Frank speeches like these are rare in films involving married couples — because who wants to acknowledge the reality that “for better or for worse” actually means “for better or for worse”? Now there’s a dreadful thought to any fan of traditional romantic comedies. Director Lisa Cholodenko is not one such fan. She tackles the subjects of marriage, commitment and family head-on, peppering in enough humor in the script that “The Kids Are All Right” is far from depressing. Cholodenko presents the film as an earnest, funny portrait of modern marriage. Jules and Nic have been together for more than a decade, raising their daughter and son. Nic is a doctor with a sharply critical eye that finds fault even in the gay male porno she uses to get turned on. Jules, though, is more of a wanderer who hasn’t yet stumbled into a profitable career. This is a scab Jules has spent her entire marriage picking. Each mom gave birth to one of the kids using the same anonymous sperm donor. Laser, curious about the man’s identity, convinces Joni, who’s 18, to call the sperm bank. Into their uneventful family life saunters Paul (who else but Mark Ruffalo?), an almost catatonically mellow restauraunt owner. He charms the kids, even hires Jules to landscape his yard, but Nic’s good graces aren’t for sale. She resents his presence even when she pretends she doesn’t. She might register on an uneasy level that Paul and Jules have a lot in common. She’s shocked and not shocked when she finds proof Paul and Jules are sleeping together.
Because “The Kids Are All Right” is not a film of bloated speeches, even the damage caused by this affair is underplayed.
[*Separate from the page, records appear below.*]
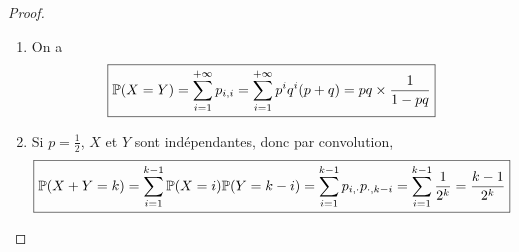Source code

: \documentclass[12pt]{article}
\begin{document}
\begin{proof}
\begin{enumerate}
        \item On a 
        \begin{equation}
            \boxed{\P(X=Y)=\sum_{i=1}^{+\infty}p_{i,i}=\sum_{i=1}^{+\infty}p^{i}q^{i}(p+q)=pq\times\frac{1}{1-pq}}
        \end{equation}

        \item Si $p=\frac{1}{2}$, $X$ et $Y$ sont indépendantes, donc par convolution,
        \begin{equation}
            \boxed{\P(X+Y=k)=\sum_{i=1}^{k-1}\P(X=i)\P(Y=k-i)=\sum_{i=1}^{k-1}p_{i,\cdot}p_{\cdot,k-i}=\sum_{i=1}^{k-1}\frac{1}{2^{k}}=\frac{k-1}{2^{k}}}
        \end{equation}
    \end{enumerate}
\end{proof}
\end{document}
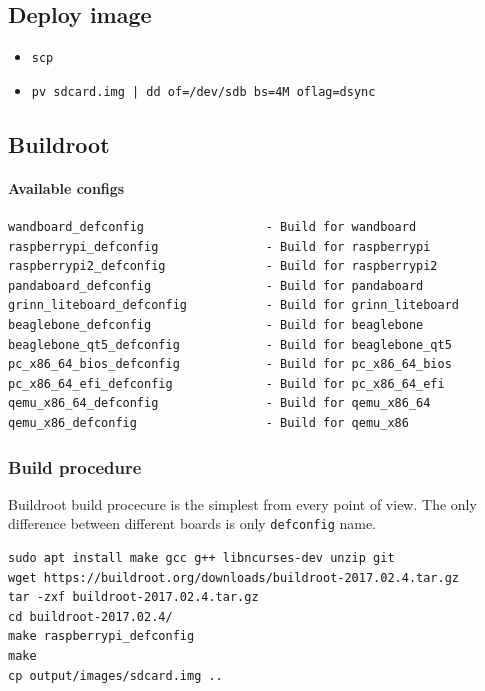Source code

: \documentclass[printmode]{mgr}
\begin{document}
\subsection{Deploy image}

\begin{itemize}
  \item \verb|scp|
  \item \verb!pv sdcard.img | dd of=/dev/sdb bs=4M oflag=dsync!
\end{itemize}

\subsection{Buildroot}

\paragraph{Available configs}

\begin{verbatim}
wandboard_defconfig                 - Build for wandboard
raspberrypi_defconfig               - Build for raspberrypi
raspberrypi2_defconfig              - Build for raspberrypi2
pandaboard_defconfig                - Build for pandaboard
grinn_liteboard_defconfig           - Build for grinn_liteboard
beaglebone_defconfig                - Build for beaglebone
beaglebone_qt5_defconfig            - Build for beaglebone_qt5
pc_x86_64_bios_defconfig            - Build for pc_x86_64_bios
pc_x86_64_efi_defconfig             - Build for pc_x86_64_efi
qemu_x86_64_defconfig               - Build for qemu_x86_64
qemu_x86_defconfig                  - Build for qemu_x86
\end{verbatim}

\subsubsection{Build procedure}

Buildroot build procecure is the simplest from every point of view.
The only difference between different boards is only \verb|defconfig| name.

\begin{lstlisting}
sudo apt install make gcc g++ libncurses-dev unzip git
wget https://buildroot.org/downloads/buildroot-2017.02.4.tar.gz
tar -zxf buildroot-2017.02.4.tar.gz
cd buildroot-2017.02.4/
make raspberrypi_defconfig
make
cp output/images/sdcard.img ..
\end{lstlisting}
\end{document}
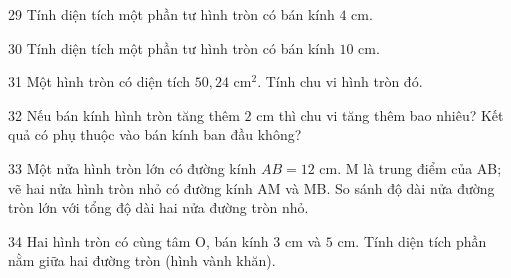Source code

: \gap
\begin{probbox}{29}{\relax}
Tính diện tích một phần tư hình tròn có bán kính $4$ cm.
\end{probbox}
\gap
\begin{probbox}{30}{\relax}
Tính diện tích một phần tư hình tròn có bán kính $10$ cm.
\end{probbox}
\begin{probbox}{31}{}
Một hình tròn có diện tích $50{,}24$ cm$^2$. Tính chu vi hình tròn đó.
\end{probbox}
\gap
\begin{probbox}{32}{}
Nếu bán kính hình tròn tăng thêm $2$ cm thì chu vi tăng thêm bao nhiêu? Kết quả có phụ thuộc vào bán kính ban đầu không?
\end{probbox}
\gap
\begin{probbox}{33}{}
Một nửa hình tròn lớn có đường kính $AB=12$ cm. M là trung điểm của AB; vẽ hai nửa hình tròn nhỏ có đường kính AM và MB. So sánh độ dài nửa đường tròn lớn với tổng độ dài hai nửa đường tròn nhỏ.
\end{probbox}
\gap
\begin{probbox}{34}{}
Hai hình tròn có cùng tâm O, bán kính $3$ cm và $5$ cm. Tính diện tích phần nằm giữa hai đường tròn (hình vành khăn).
\end{probbox}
Nic’s epiphany happens at a meal at Paul’s house in a dinner scene nearly as wrenching as Anamaria Marinca’s in “4 Months, 3 Weeks and 2 Days.” Nic, who’s made a show of wanting to welcome Paul into their lives, yammers on incessantly, manifesting interest and politeness at every turn. She even croons most of a Joni Mitchell song while Laser and Joni look on, bewildered. Moore’s growing discomfort at her partner’s behavior is spot on. But the entire scene is Bening’s showcase, and she handles the pressure so marvelously it’s not hard to see that Best Actress Oscar in her hands. The range of emotions she covers is stunning, and she does it all without a sound. She retreats deep inside herself in that way humans do when faced with a crushing and unfaceable truth. What pain is there is too great to absorb in front of company, her children, so it floats around her in a haze. She can’t let it settle on her skin yet. It’s a magnificent combination of strong direction and acting that likely will win Bening that Best Actress Oscar.
Moore provides Bening some competition with Jules, who has a little-girl-lost quality to her. Moore is at her best playing wounded, rudderless women. Jules loves her wife and her kids, but her feelings of failure as a provider cloud her judgment. She projects them onto Nic, interpreting her comments as digs. Jules’ lack of identity leads her to make idiotic, rash choices and hurt the people she loves. This is what makes us human, and Cholodenko’s treatment of it is what makes “The Kids Are All Right” one of the best films of 2010.